• SOURCE MATERIAL
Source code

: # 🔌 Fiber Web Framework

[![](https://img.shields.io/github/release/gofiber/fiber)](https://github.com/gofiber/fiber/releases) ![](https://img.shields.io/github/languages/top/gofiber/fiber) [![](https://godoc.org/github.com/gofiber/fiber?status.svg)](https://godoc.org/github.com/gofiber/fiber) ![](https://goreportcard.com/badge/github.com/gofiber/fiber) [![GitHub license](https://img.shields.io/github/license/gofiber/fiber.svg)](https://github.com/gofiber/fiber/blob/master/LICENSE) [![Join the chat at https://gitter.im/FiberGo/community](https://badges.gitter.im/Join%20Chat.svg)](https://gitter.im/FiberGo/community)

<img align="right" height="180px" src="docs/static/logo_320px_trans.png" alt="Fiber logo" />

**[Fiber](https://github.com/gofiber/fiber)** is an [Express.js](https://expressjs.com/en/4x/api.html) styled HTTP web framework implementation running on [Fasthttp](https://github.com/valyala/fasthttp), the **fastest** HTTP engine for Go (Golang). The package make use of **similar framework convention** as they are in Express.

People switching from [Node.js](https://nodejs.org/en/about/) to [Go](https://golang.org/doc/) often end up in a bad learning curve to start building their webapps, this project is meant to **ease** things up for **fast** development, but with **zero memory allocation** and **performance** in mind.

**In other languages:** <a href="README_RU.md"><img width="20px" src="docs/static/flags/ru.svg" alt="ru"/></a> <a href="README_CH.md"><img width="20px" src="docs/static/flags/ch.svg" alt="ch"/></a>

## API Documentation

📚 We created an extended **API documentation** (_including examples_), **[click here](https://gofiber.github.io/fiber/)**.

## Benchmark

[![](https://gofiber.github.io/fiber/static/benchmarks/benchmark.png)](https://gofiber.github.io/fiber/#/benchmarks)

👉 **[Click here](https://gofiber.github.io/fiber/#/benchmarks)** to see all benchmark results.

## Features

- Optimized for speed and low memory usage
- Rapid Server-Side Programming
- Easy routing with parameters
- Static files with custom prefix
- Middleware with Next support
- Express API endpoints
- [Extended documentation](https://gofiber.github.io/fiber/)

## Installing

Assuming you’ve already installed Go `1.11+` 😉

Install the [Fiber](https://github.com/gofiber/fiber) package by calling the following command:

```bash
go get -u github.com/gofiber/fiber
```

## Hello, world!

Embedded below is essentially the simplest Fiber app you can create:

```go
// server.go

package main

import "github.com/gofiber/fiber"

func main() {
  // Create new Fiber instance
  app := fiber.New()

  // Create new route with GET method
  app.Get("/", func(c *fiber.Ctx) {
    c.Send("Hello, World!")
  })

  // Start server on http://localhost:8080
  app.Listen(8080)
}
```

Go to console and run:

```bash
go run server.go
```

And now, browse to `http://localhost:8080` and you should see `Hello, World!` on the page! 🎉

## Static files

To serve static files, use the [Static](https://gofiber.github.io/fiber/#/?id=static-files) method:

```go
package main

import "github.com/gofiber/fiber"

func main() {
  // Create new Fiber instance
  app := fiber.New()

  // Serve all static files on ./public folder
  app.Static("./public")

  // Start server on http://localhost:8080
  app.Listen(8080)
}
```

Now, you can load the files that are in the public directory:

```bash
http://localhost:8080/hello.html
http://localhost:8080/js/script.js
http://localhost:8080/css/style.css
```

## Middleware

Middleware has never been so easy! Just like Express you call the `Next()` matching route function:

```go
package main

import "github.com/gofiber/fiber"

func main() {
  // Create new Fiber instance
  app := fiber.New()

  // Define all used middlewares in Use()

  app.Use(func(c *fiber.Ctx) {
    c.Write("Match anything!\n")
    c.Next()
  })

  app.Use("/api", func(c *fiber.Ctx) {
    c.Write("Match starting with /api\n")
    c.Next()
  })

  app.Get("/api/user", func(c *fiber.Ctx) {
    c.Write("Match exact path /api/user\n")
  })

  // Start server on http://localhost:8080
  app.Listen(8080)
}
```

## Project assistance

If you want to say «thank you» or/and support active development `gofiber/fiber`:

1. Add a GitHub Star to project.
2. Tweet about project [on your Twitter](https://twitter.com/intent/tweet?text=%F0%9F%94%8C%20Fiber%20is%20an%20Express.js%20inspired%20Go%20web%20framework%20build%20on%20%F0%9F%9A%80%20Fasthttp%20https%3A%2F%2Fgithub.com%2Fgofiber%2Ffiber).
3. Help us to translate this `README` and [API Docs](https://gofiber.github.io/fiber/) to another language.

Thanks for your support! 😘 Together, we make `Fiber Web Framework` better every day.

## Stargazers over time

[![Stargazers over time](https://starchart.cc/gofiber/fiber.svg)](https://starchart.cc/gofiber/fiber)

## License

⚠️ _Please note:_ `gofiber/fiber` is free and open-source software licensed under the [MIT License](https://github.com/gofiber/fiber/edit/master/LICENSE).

---

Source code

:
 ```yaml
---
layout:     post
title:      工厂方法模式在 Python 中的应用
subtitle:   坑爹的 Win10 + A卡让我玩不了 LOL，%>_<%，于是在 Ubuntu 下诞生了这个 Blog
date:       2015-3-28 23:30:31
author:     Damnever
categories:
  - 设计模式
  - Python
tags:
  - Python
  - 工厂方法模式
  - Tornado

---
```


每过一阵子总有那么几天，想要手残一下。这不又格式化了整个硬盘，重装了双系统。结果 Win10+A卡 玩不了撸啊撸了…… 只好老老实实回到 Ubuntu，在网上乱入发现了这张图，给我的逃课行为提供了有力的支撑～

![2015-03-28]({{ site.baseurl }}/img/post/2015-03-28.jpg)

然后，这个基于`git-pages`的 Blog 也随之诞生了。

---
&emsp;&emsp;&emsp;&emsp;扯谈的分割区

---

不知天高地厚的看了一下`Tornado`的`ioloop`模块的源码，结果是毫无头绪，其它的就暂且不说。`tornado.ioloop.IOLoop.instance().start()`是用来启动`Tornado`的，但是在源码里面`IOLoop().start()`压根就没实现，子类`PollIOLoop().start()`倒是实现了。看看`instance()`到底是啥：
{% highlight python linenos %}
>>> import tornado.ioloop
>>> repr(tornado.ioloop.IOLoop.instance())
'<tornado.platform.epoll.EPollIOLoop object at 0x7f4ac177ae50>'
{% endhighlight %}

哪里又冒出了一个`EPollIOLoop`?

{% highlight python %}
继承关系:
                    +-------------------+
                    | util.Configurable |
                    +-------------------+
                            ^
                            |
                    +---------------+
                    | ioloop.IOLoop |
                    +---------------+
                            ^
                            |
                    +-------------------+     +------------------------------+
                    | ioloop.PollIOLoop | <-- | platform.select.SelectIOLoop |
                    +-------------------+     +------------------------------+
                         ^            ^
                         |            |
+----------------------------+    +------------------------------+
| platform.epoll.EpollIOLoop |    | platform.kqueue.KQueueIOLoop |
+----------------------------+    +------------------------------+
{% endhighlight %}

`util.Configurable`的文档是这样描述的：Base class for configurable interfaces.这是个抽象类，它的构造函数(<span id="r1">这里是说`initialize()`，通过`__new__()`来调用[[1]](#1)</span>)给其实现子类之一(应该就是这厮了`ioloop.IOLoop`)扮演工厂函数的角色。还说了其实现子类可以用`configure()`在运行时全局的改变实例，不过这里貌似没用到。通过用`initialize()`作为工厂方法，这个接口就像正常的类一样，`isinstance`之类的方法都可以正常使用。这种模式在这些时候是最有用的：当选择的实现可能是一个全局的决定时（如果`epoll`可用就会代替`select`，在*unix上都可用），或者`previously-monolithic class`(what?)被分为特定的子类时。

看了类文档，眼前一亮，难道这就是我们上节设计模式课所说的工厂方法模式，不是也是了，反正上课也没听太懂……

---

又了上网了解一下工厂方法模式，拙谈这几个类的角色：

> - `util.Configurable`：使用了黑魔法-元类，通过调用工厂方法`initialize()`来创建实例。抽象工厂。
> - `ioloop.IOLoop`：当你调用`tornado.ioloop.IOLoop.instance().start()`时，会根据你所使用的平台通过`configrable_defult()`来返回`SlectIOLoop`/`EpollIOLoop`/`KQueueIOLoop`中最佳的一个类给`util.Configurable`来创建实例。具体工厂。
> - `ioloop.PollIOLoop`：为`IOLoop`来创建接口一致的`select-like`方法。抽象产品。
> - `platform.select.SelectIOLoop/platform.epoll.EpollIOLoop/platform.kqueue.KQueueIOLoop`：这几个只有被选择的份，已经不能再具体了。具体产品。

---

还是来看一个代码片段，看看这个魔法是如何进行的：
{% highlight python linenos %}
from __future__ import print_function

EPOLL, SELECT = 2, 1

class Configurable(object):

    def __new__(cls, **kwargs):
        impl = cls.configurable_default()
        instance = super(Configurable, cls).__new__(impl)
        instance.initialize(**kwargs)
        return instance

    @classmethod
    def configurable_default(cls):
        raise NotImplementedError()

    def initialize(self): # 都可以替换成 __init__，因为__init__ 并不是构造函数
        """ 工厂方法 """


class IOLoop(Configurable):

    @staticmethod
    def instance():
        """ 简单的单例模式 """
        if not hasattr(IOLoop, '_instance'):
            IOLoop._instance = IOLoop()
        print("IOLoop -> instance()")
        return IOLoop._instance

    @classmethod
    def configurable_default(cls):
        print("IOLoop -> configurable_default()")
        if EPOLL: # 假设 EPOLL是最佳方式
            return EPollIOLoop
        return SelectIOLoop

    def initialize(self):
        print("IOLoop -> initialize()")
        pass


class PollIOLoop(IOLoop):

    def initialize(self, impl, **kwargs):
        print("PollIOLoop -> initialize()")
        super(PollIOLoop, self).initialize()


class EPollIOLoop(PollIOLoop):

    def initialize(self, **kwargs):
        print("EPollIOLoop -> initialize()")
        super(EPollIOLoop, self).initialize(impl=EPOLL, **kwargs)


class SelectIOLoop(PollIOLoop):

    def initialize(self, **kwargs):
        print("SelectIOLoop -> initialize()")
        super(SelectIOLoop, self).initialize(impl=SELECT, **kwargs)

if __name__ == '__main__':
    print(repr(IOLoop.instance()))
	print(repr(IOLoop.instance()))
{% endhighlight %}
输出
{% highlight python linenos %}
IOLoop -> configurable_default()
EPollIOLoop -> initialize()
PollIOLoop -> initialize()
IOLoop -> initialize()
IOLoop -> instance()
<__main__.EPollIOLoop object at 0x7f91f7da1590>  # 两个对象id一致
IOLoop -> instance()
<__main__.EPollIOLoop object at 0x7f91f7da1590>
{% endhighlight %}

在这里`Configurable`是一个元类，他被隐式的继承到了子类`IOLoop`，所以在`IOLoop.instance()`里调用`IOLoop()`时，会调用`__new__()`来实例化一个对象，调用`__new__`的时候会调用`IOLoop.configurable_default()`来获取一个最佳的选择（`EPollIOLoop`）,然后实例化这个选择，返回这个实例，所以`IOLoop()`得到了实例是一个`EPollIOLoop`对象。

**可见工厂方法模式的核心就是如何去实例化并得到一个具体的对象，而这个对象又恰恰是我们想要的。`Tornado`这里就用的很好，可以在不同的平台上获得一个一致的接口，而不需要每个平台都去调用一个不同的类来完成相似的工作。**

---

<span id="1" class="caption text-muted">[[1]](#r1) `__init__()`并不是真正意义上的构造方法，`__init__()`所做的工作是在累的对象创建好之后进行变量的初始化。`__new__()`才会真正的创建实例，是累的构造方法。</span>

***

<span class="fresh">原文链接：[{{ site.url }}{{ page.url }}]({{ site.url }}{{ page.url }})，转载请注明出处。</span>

==

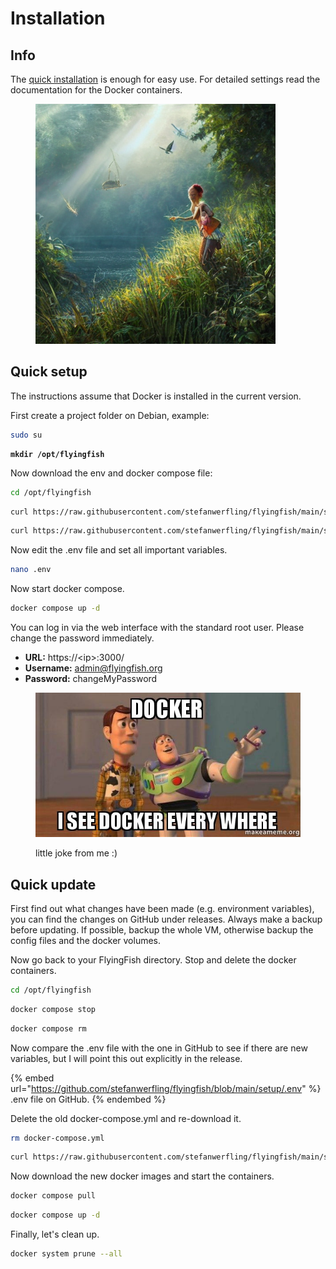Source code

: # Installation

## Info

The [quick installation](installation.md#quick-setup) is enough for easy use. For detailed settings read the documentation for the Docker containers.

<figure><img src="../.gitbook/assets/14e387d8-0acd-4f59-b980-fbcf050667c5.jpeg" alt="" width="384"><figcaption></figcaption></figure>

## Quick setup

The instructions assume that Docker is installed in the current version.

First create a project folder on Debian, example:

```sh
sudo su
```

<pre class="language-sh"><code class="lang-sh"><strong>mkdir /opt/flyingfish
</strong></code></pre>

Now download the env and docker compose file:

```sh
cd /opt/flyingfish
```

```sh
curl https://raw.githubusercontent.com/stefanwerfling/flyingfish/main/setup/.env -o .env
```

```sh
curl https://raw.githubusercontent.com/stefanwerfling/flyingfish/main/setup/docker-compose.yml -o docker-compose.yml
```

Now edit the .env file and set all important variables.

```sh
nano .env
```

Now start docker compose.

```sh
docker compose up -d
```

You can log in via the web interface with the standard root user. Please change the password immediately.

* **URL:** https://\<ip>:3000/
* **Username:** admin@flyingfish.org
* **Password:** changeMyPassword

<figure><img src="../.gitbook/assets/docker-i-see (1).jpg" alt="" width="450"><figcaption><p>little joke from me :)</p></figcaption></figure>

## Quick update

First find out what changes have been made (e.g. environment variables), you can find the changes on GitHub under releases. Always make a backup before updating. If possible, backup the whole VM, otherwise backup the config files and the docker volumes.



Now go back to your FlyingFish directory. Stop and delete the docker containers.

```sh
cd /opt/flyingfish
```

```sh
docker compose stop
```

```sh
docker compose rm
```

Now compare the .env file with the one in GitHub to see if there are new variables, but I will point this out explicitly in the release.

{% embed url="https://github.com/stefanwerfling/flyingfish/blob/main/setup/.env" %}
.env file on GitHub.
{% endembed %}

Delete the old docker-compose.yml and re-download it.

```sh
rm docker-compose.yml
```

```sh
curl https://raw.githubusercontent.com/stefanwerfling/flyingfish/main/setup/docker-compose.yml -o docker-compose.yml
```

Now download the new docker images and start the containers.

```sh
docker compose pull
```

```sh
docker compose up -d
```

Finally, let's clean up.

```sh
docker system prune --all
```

• TASK PROMPT
Which of the lines in the listing above include "that"? Report each of them.

• RESPONSE TO THE TASK
Now, you can load the files that are in the public directory:
The instructions assume that Docker is installed in the current version.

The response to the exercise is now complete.